→ **PROVIDED INFORMATION**
● ● ● ●

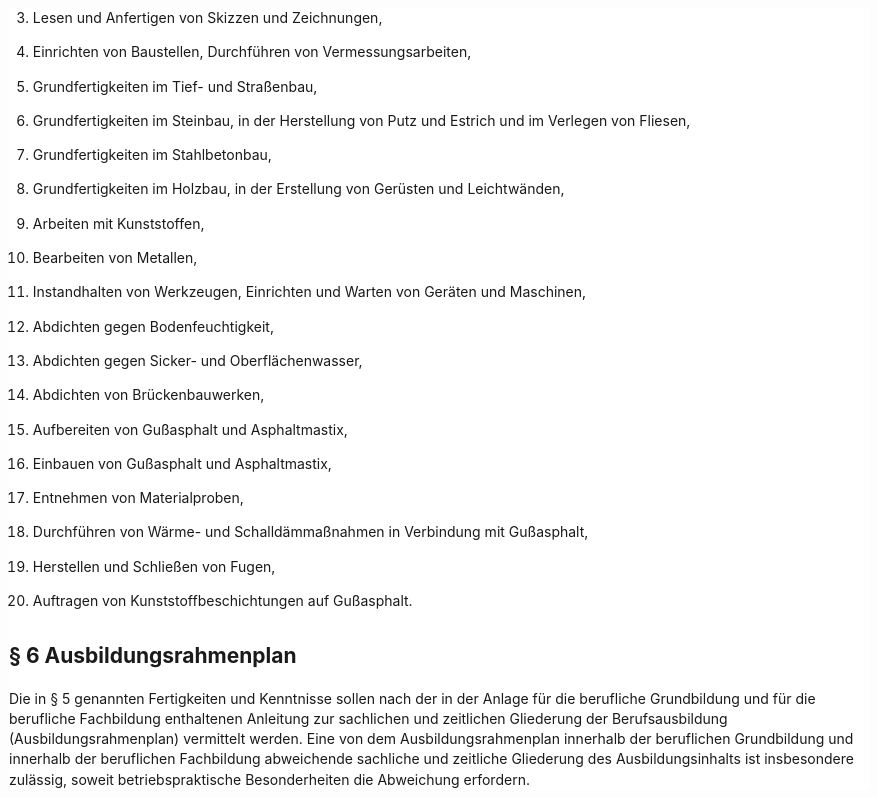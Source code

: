 
3.  Lesen und Anfertigen von Skizzen und Zeichnungen,


4.  Einrichten von Baustellen, Durchführen von Vermessungsarbeiten,


5.  Grundfertigkeiten im Tief- und Straßenbau,


6.  Grundfertigkeiten im Steinbau, in der Herstellung von Putz und Estrich
    und im Verlegen von Fliesen,


7.  Grundfertigkeiten im Stahlbetonbau,


8.  Grundfertigkeiten im Holzbau, in der Erstellung von Gerüsten und
    Leichtwänden,


9.  Arbeiten mit Kunststoffen,


10. Bearbeiten von Metallen,


11. Instandhalten von Werkzeugen, Einrichten und Warten von Geräten und
    Maschinen,


12. Abdichten gegen Bodenfeuchtigkeit,


13. Abdichten gegen Sicker- und Oberflächenwasser,


14. Abdichten von Brückenbauwerken,


15. Aufbereiten von Gußasphalt und Asphaltmastix,


16. Einbauen von Gußasphalt und Asphaltmastix,


17. Entnehmen von Materialproben,


18. Durchführen von Wärme- und Schalldämmaßnahmen in Verbindung mit
    Gußasphalt,


19. Herstellen und Schließen von Fugen,


20. Auftragen von Kunststoffbeschichtungen auf Gußasphalt.





## § 6 Ausbildungsrahmenplan

Die in § 5 genannten Fertigkeiten und Kenntnisse sollen nach der in
der Anlage für die berufliche Grundbildung und für die berufliche
Fachbildung enthaltenen Anleitung zur sachlichen und zeitlichen
Gliederung der Berufsausbildung (Ausbildungsrahmenplan) vermittelt
werden. Eine von dem Ausbildungsrahmenplan innerhalb der beruflichen
Grundbildung und innerhalb der beruflichen Fachbildung abweichende
sachliche und zeitliche Gliederung des Ausbildungsinhalts ist
insbesondere zulässig, soweit betriebspraktische Besonderheiten die
Abweichung erfordern.
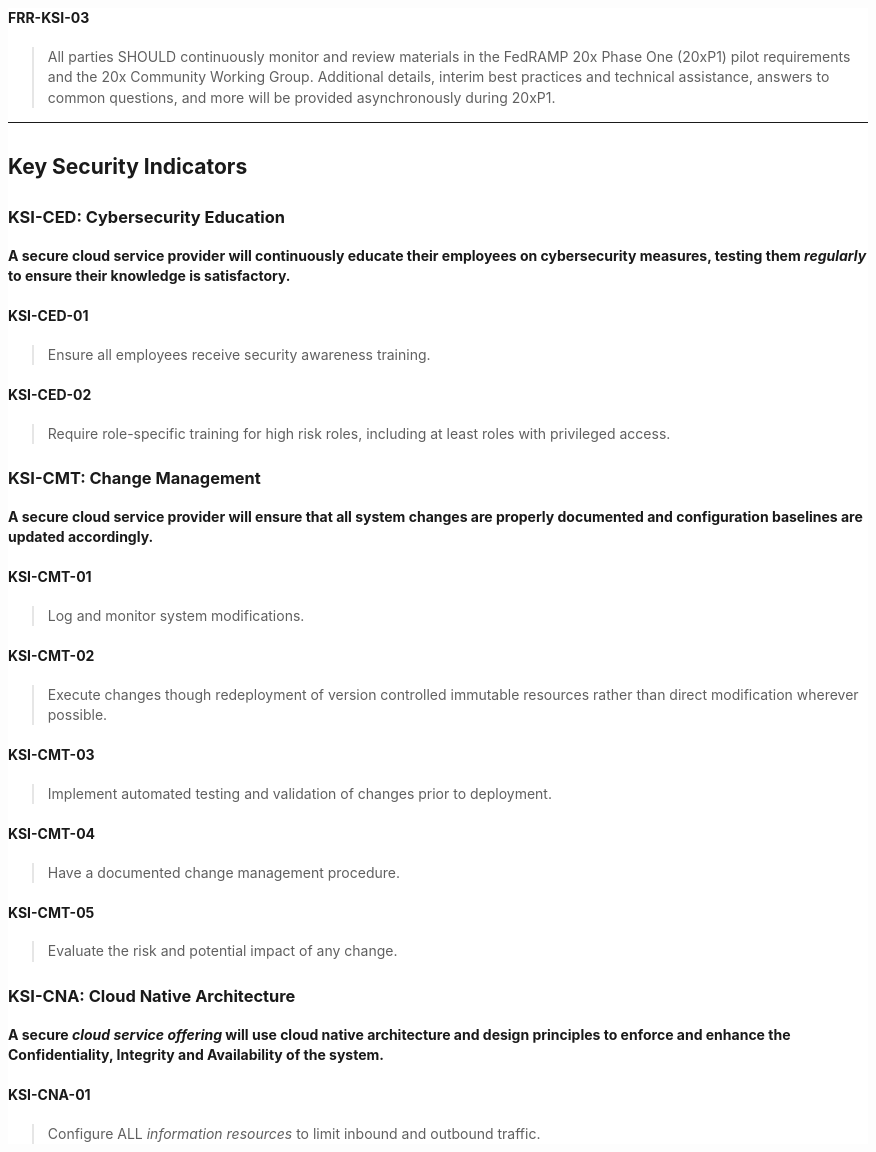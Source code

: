 #### FRR-KSI-03

> All parties SHOULD continuously monitor and review materials in the FedRAMP 20x Phase One (20xP1) pilot requirements and the 20x Community Working Group. Additional details, interim best practices and technical assistance, answers to common questions, and more will be provided asynchronously during 20xP1.

---   





## Key Security Indicators
### KSI-CED: Cybersecurity Education

**A secure cloud service provider will continuously educate their employees on cybersecurity measures, testing them _regularly_ to ensure their knowledge is satisfactory.**

#### KSI-CED-01
> Ensure all employees receive security awareness training.

#### KSI-CED-02
> Require role-specific training for high risk roles, including at least roles with privileged access.

### KSI-CMT: Change Management

**A secure cloud service provider will ensure that all system changes are properly documented and configuration baselines are updated accordingly.**

#### KSI-CMT-01
> Log and monitor system modifications.

#### KSI-CMT-02
> Execute changes though redeployment of version controlled immutable resources rather than direct modification wherever possible.

#### KSI-CMT-03
> Implement automated testing and validation of changes prior to deployment.

#### KSI-CMT-04
> Have a documented change management procedure.

#### KSI-CMT-05
> Evaluate the risk and potential impact of any change.

### KSI-CNA: Cloud Native Architecture

**A secure _cloud service offering_ will use cloud native architecture and design principles to enforce and enhance the Confidentiality, Integrity and Availability of the system.**

#### KSI-CNA-01
> Configure ALL _information resources_ to limit inbound and outbound traffic.

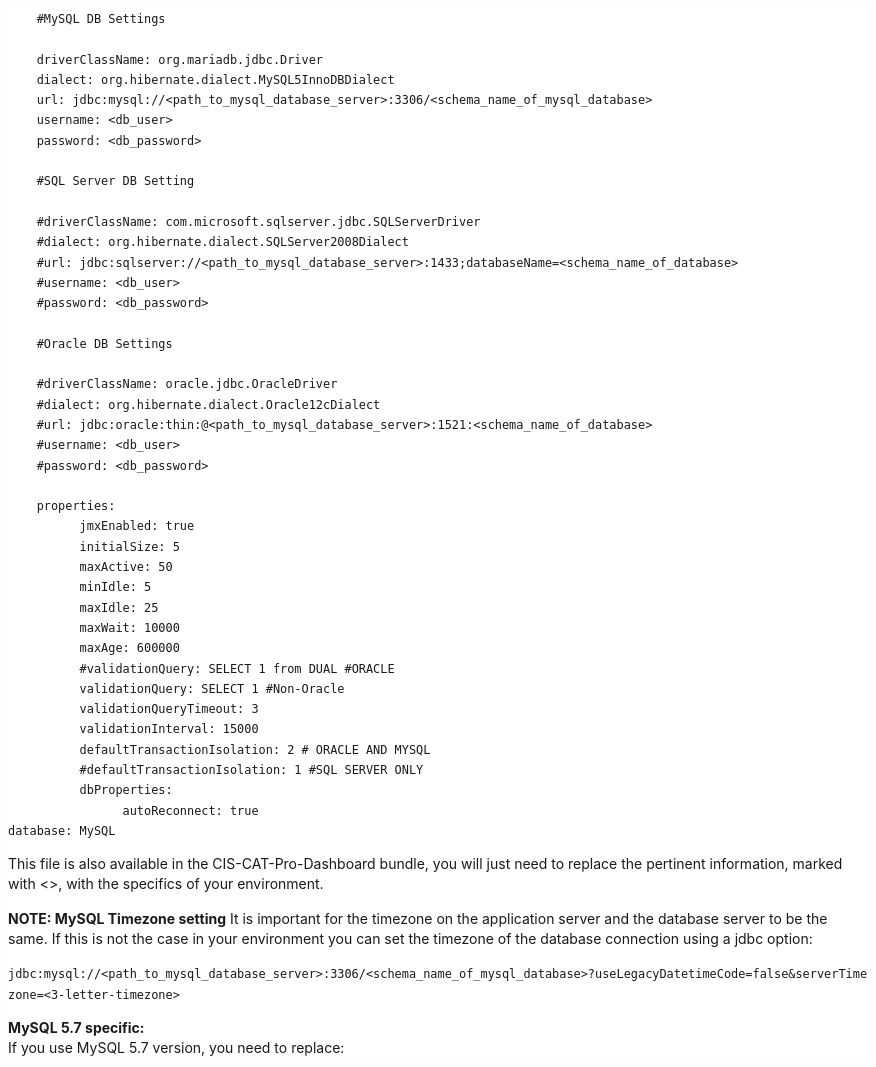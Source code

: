 		#MySQL DB Settings

		driverClassName: org.mariadb.jdbc.Driver
		dialect: org.hibernate.dialect.MySQL5InnoDBDialect
		url: jdbc:mysql://<path_to_mysql_database_server>:3306/<schema_name_of_mysql_database>
		username: <db_user>
		password: <db_password>

		#SQL Server DB Setting

		#driverClassName: com.microsoft.sqlserver.jdbc.SQLServerDriver
		#dialect: org.hibernate.dialect.SQLServer2008Dialect
		#url: jdbc:sqlserver://<path_to_mysql_database_server>:1433;databaseName=<schema_name_of_database>
		#username: <db_user>
		#password: <db_password>

		#Oracle DB Settings

		#driverClassName: oracle.jdbc.OracleDriver
		#dialect: org.hibernate.dialect.Oracle12cDialect
		#url: jdbc:oracle:thin:@<path_to_mysql_database_server>:1521:<schema_name_of_database>
		#username: <db_user>
		#password: <db_password>
	
		properties:
			  jmxEnabled: true
			  initialSize: 5
			  maxActive: 50
			  minIdle: 5
			  maxIdle: 25
			  maxWait: 10000
			  maxAge: 600000
			  #validationQuery: SELECT 1 from DUAL #ORACLE
			  validationQuery: SELECT 1 #Non-Oracle
			  validationQueryTimeout: 3
			  validationInterval: 15000
			  defaultTransactionIsolation: 2 # ORACLE AND MYSQL
			  #defaultTransactionIsolation: 1 #SQL SERVER ONLY
			  dbProperties:
					autoReconnect: true
	database: MySQL										


This file is also available in the CIS-CAT-Pro-Dashboard bundle, you will just need to replace the pertinent information, marked with <>, with the specifics of your environment.


**NOTE: MySQL Timezone setting** It is important for the timezone on the application server and the database server to be the same.  If this is not the case in your environment you can set the timezone of the database connection using a jdbc option:

	jdbc:mysql://<path_to_mysql_database_server>:3306/<schema_name_of_mysql_database>?useLegacyDatetimeCode=false&serverTimezone=<3-letter-timezone>

**MySQL 5.7 specific:** <br/>
If you use MySQL 5.7 version, you need to replace:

● ● ● ●

→ **PROBLEM DETAILS**
If the material above contains pictures, exclude them from an otherwise exact transcription.

→ **RESULT OF THIS EXERCISE**
Source code

: 
3.  Lesen und Anfertigen von Skizzen und Zeichnungen,


4.  Einrichten von Baustellen, Durchführen von Vermessungsarbeiten,


5.  Grundfertigkeiten im Tief- und Straßenbau,


6.  Grundfertigkeiten im Steinbau, in der Herstellung von Putz und Estrich
    und im Verlegen von Fliesen,


7.  Grundfertigkeiten im Stahlbetonbau,


8.  Grundfertigkeiten im Holzbau, in der Erstellung von Gerüsten und
    Leichtwänden,


9.  Arbeiten mit Kunststoffen,


10. Bearbeiten von Metallen,


11. Instandhalten von Werkzeugen, Einrichten und Warten von Geräten und
    Maschinen,


12. Abdichten gegen Bodenfeuchtigkeit,


13. Abdichten gegen Sicker- und Oberflächenwasser,


14. Abdichten von Brückenbauwerken,


15. Aufbereiten von Gußasphalt und Asphaltmastix,


16. Einbauen von Gußasphalt und Asphaltmastix,


17. Entnehmen von Materialproben,


18. Durchführen von Wärme- und Schalldämmaßnahmen in Verbindung mit
    Gußasphalt,


19. Herstellen und Schließen von Fugen,


20. Auftragen von Kunststoffbeschichtungen auf Gußasphalt.





## § 6 Ausbildungsrahmenplan

Die in § 5 genannten Fertigkeiten und Kenntnisse sollen nach der in
der Anlage für die berufliche Grundbildung und für die berufliche
Fachbildung enthaltenen Anleitung zur sachlichen und zeitlichen
Gliederung der Berufsausbildung (Ausbildungsrahmenplan) vermittelt
werden. Eine von dem Ausbildungsrahmenplan innerhalb der beruflichen
Grundbildung und innerhalb der beruflichen Fachbildung abweichende
sachliche und zeitliche Gliederung des Ausbildungsinhalts ist
insbesondere zulässig, soweit betriebspraktische Besonderheiten die
Abweichung erfordern.
Source code

: #### FRR-KSI-03

> All parties SHOULD continuously monitor and review materials in the FedRAMP 20x Phase One (20xP1) pilot requirements and the 20x Community Working Group. Additional details, interim best practices and technical assistance, answers to common questions, and more will be provided asynchronously during 20xP1.

---   





## Key Security Indicators
### KSI-CED: Cybersecurity Education

**A secure cloud service provider will continuously educate their employees on cybersecurity measures, testing them _regularly_ to ensure their knowledge is satisfactory.**

#### KSI-CED-01
> Ensure all employees receive security awareness training.

#### KSI-CED-02
> Require role-specific training for high risk roles, including at least roles with privileged access.

### KSI-CMT: Change Management

**A secure cloud service provider will ensure that all system changes are properly documented and configuration baselines are updated accordingly.**

#### KSI-CMT-01
> Log and monitor system modifications.

#### KSI-CMT-02
> Execute changes though redeployment of version controlled immutable resources rather than direct modification wherever possible.

#### KSI-CMT-03
> Implement automated testing and validation of changes prior to deployment.

#### KSI-CMT-04
> Have a documented change management procedure.

#### KSI-CMT-05
> Evaluate the risk and potential impact of any change.

### KSI-CNA: Cloud Native Architecture

**A secure _cloud service offering_ will use cloud native architecture and design principles to enforce and enhance the Confidentiality, Integrity and Availability of the system.**

#### KSI-CNA-01
> Configure ALL _information resources_ to limit inbound and outbound traffic.

Source code

: 		#MySQL DB Settings

		driverClassName: org.mariadb.jdbc.Driver
		dialect: org.hibernate.dialect.MySQL5InnoDBDialect
		url: jdbc:mysql://<path_to_mysql_database_server>:3306/<schema_name_of_mysql_database>
		username: <db_user>
		password: <db_password>

		#SQL Server DB Setting

		#driverClassName: com.microsoft.sqlserver.jdbc.SQLServerDriver
		#dialect: org.hibernate.dialect.SQLServer2008Dialect
		#url: jdbc:sqlserver://<path_to_mysql_database_server>:1433;databaseName=<schema_name_of_database>
		#username: <db_user>
		#password: <db_password>

		#Oracle DB Settings

		#driverClassName: oracle.jdbc.OracleDriver
		#dialect: org.hibernate.dialect.Oracle12cDialect
		#url: jdbc:oracle:thin:@<path_to_mysql_database_server>:1521:<schema_name_of_database>
		#username: <db_user>
		#password: <db_password>
	
		properties:
			  jmxEnabled: true
			  initialSize: 5
			  maxActive: 50
			  minIdle: 5
			  maxIdle: 25
			  maxWait: 10000
			  maxAge: 600000
			  #validationQuery: SELECT 1 from DUAL #ORACLE
			  validationQuery: SELECT 1 #Non-Oracle
			  validationQueryTimeout: 3
			  validationInterval: 15000
			  defaultTransactionIsolation: 2 # ORACLE AND MYSQL
			  #defaultTransactionIsolation: 1 #SQL SERVER ONLY
			  dbProperties:
					autoReconnect: true
	database: MySQL										


This file is also available in the CIS-CAT-Pro-Dashboard bundle, you will just need to replace the pertinent information, marked with <>, with the specifics of your environment.


**NOTE: MySQL Timezone setting** It is important for the timezone on the application server and the database server to be the same.  If this is not the case in your environment you can set the timezone of the database connection using a jdbc option:

	jdbc:mysql://<path_to_mysql_database_server>:3306/<schema_name_of_mysql_database>?useLegacyDatetimeCode=false&serverTimezone=<3-letter-timezone>

**MySQL 5.7 specific:** <br/>
If you use MySQL 5.7 version, you need to replace:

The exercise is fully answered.